SOURCE DATA |
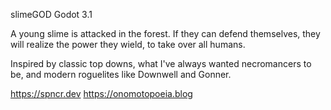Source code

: slimeGOD
Godot 3.1

A young slime is attacked in the forest. If they can defend themselves, they will realize the power they wield, to take over all humans.

Inspired by classic top downs, what I've always wanted necromancers to be, and modern roguelites like Downwell and Gonner.

https://spncr.dev
https://onomotopoeia.blog
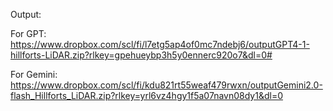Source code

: 
Output:

For GPT: https://www.dropbox.com/scl/fi/l7etg5ap4of0mc7ndebj6/outputGPT4-1-hillforts-LiDAR.zip?rlkey=gpehueybp3h5y0ennerc920o7&dl=0#


For Gemini: https://www.dropbox.com/scl/fi/kdu821rt55weaf479rwxn/outputGemini2.0-flash_Hillforts_LiDAR.zip?rlkey=yrl6vz4hgy1f5a07navn08dy1&dl=0
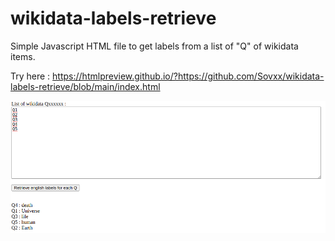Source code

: # wikidata-labels-retrieve
Simple Javascript HTML file to get labels from a list of "Q" of wikidata items.

Try here : https://htmlpreview.github.io/?https://github.com/Sovxx/wikidata-labels-retrieve/blob/main/index.html

<img src="example screenshot.png">
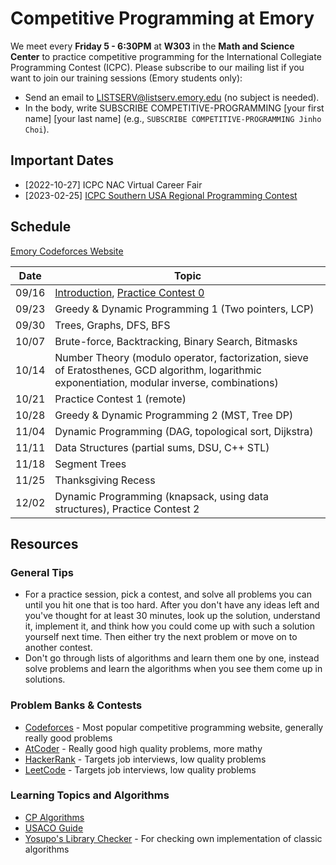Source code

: # Competitive Programming at Emory

We meet every **Friday 5 - 6:30PM** at **W303** in the **Math and Science Center** to practice competitive programming for the International Collegiate Programming Contest (ICPC).
Please subscribe to our mailing list if you want to join our training sessions (Emory students only):

* Send an email to LISTSERV@listserv.emory.edu (no subject is needed).
* In the body, write SUBSCRIBE COMPETITIVE-PROGRAMMING [your first name] [your last name] (e.g., `SUBSCRIBE COMPETITIVE-PROGRAMMING Jinho Choi`).


## Important Dates

* [2022-10-27] ICPC NAC Virtual Career Fair
* [2023-02-25] [ICPC Southern USA Regional Programming Contest](http://seusa.vanb.org)


## Schedule

[Emory Codeforces Website](https://emory.contest.codeforces.com)

| Date  | Topic | 
|:-----:|-------|
| 09/16 | [Introduction](https://docs.google.com/presentation/d/1L769HDKcs7RHMeoX6busfE9P3QLoRxvmp5WstMZrrys/edit?usp=sharing), [Practice Contest 0](https://emory.contest.codeforces.com/group/b4f7HxeQ1x/contest/399160) |
| 09/23 | Greedy & Dynamic Programming 1 (Two pointers, LCP)  |
| 09/30 | Trees, Graphs, DFS, BFS |
| 10/07 | Brute-force, Backtracking, Binary Search, Bitmasks  |
| 10/14 | Number Theory (modulo operator, factorization, sieve of Eratosthenes, GCD algorithm, logarithmic exponentiation, modular inverse, combinations)  |
| 10/21 | Practice Contest 1 (remote) |
| 10/28 | Greedy & Dynamic Programming 2 (MST, Tree DP)  |
| 11/04 | Dynamic Programming (DAG, topological sort, Dijkstra)  |
| 11/11 | Data Structures (partial sums, DSU, C++ STL)  |
| 11/18 | Segment Trees  |
| 11/25 | Thanksgiving Recess |
| 12/02 | Dynamic Programming (knapsack, using data structures), Practice Contest 2  |

## Resources

### General Tips

* For a practice session, pick a contest, and solve all problems you can until you hit one that is too hard. After you don't have any ideas left and you've thought for at least 30 minutes, look up the solution, understand it, implement it, and think how you could come up with such a solution yourself next time. Then either try the next problem or move on to another contest.
* Don't go through lists of algorithms and learn them one by one, instead solve problems and learn the algorithms when you see them come up in solutions.

###  Problem Banks & Contests

* [Codeforces](https://codeforces.com/) - Most popular competitive programming website, generally really good problems
* [AtCoder](https://atcoder.jp/) - Really good high quality problems, more mathy
* [HackerRank](https://www.hackerrank.com/) - Targets job interviews, low quality problems
* [LeetCode](https://leetcode.com/) - Targets job interviews, low quality problems

### Learning Topics and Algorithms

* [CP Algorithms](https://cp-algorithms.com/)
* [USACO Guide](https://usaco.guide/)
* [Yosupo's Library Checker](https://judge.yosupo.jp/) - For checking own implementation of classic algorithms
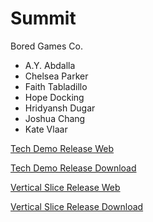 # Summit
Bored Games Co.
- A.Y. Abdalla
- Chelsea Parker
- Faith Tabladillo
- Hope Docking
- Hridyansh Dugar
- Joshua Chang
- Kate Vlaar

[Tech Demo Release Web](/SummitTechDemo/index.html)

[Tech Demo Release Download](SummitTechDemo.zip)

[Vertical Slice Release Web](/SummitVerticalSlice/index.html)

[Vertical Slice Release Download](SummitVerticalSlice.zip)
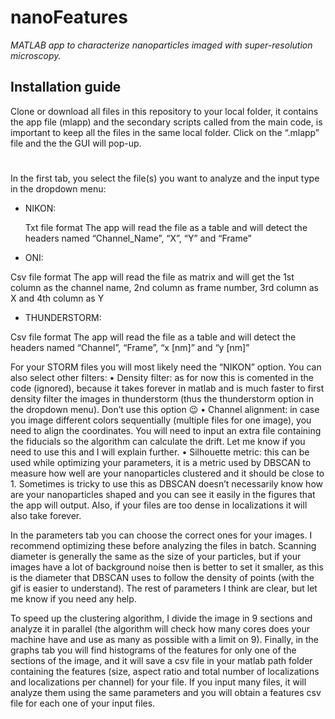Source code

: # nanoFeatures
_MATLAB app to characterize nanoparticles imaged with super-resolution microscopy._

## Installation guide
Clone or download all files in this repository to your local folder, it contains the app file (mlapp) and the secondary scripts called from the main code, is important to keep all the files in the same local folder. Click on the “.mlapp” file and the the GUI will pop-up.
#
In the first tab, you select the file(s) you want to analyze and the input type in the dropdown menu:

* NIKON:

   Txt file format
   The app will read the file as a table and will detect the headers named “Channel_Name”, “X”, “Y” and “Frame”
*	ONI:

   Csv file format
   The app will read the file as matrix and will get the 1st column as the channel name, 2nd column as frame number, 3rd column as X and 4th column as Y
*	THUNDERSTORM:

   Csv file format
   The app will read the file as a table and will detect the headers named “Channel”, “Frame”, “x [nm]” and “y [nm]” 

For your STORM files you will most likely need the “NIKON” option. You can also select other filters:
•	Density filter: as for now this is comented in the code (ignored), because it takes forever in matlab and is much faster to first density filter the images in thunderstorm (thus the thunderstorm option in the dropdown menu). Don’t use this option 😉
•	Channel alignment: in case you image different colors sequentially (multiple files for one image), you need to align the coordinates. You will need to input an extra file containing the fiducials so the algorithm can calculate the drift. Let me know if you need to use this and I will explain further.
•	Silhouette metric: this can be used while optimizing your parameters, it is a metric used by DBSCAN to measure how well are your nanoparticles clustered and it should be close to 1. Sometimes is tricky to use this as DBSCAN doesn’t necessarily know how are your nanoparticles shaped and you can see it easily in the figures that the app will output. Also, if your files are too dense in localizations it will also take forever.

 

In the parameters tab you can choose the correct ones for your images. I recommend optimizing these before analyzing the files in batch. Scanning diameter is generally the same as the size of your particles, but if your images have a lot of background noise then is better to set it smaller, as this is the diameter that DBSCAN uses to follow the density of points (with the gif is easier to understand). The rest of parameters I think are clear, but let me know if you need any help.
 

To speed up the clustering algorithm, I divide the image in 9 sections and analyze it in parallel (the algorithm will check how many cores does your machine have and use as many as possible with a limit on 9). Finally, in the graphs tab you will find histograms of the features for only one of the sections of the image, and it will save a csv file in your matlab path folder containing the features (size, aspect ratio and total number of localizations and localizations per channel) for your file. If you input many files, it will analyze them using the same parameters and you will obtain a features csv file for each one of your input files.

ACTIVITY |
All lines of the records above with the word "from" in them are to be copied.

WORKED SOLUTION |
Simple Javascript HTML file to get labels from a list of "Q" of wikidata items.
Clone or download all files in this repository to your local folder, it contains the app file (mlapp) and the secondary scripts called from the main code, is important to keep all the files in the same local folder. Click on the “.mlapp” file and the the GUI will pop-up.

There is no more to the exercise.